(Stored items from a collection)
=== Section Start ===

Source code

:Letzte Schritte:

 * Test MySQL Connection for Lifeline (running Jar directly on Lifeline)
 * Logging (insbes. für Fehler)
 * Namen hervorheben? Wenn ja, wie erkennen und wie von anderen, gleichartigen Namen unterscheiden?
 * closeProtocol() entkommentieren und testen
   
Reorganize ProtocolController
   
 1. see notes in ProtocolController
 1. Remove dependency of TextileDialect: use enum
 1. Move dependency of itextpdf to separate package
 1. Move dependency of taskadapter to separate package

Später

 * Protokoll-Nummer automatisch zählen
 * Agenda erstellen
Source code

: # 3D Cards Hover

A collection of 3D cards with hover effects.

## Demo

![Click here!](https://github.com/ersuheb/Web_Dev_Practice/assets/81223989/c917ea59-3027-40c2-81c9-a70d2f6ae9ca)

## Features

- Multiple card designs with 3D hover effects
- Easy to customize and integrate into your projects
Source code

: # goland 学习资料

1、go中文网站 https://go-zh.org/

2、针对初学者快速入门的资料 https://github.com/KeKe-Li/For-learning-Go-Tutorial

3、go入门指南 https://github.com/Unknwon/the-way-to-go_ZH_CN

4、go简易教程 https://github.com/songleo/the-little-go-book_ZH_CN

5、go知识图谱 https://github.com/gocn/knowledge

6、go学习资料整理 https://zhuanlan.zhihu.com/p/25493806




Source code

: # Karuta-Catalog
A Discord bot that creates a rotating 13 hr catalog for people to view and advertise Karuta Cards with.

=== Section End ===
=== Section Start ===

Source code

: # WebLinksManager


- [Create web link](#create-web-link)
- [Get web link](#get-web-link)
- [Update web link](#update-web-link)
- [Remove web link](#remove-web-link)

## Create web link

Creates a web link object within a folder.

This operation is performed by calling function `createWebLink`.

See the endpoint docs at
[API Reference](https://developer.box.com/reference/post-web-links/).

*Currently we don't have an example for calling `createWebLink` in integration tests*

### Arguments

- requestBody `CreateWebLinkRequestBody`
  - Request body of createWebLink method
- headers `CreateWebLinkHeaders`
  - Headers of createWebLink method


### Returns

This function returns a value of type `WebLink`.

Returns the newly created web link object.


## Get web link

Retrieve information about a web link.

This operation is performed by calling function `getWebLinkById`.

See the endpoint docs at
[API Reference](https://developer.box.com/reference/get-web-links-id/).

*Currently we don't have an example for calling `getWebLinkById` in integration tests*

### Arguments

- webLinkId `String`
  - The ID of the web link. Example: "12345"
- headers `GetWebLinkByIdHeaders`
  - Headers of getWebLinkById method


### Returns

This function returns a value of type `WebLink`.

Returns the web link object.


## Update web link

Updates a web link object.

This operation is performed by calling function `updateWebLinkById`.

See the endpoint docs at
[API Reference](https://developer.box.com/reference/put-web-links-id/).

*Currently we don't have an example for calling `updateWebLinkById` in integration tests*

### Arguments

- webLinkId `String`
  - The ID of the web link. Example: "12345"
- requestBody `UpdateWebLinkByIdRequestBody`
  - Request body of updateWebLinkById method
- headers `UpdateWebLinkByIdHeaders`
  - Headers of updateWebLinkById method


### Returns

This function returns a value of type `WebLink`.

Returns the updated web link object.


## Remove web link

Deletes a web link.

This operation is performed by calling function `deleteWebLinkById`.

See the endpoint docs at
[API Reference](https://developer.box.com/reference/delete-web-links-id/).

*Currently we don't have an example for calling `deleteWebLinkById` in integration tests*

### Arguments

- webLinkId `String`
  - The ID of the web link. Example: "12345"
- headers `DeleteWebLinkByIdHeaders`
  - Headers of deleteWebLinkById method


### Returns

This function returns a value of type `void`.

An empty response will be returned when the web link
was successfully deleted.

=== Section End ===

## DESCRIPTION OF THE TASK
From the entries above, give again exactly the lines running from the line with "6、go学习资料整理 htt" to the line with "A Discord bot"; include both of those lines.

## TASK OUTPUT
6、go学习资料整理 https://zhuanlan.zhihu.com/p/25493806




Source code

: # Karuta-Catalog
A Discord bot that creates a rotating 13 hr catalog for people to view and advertise Karuta Cards with.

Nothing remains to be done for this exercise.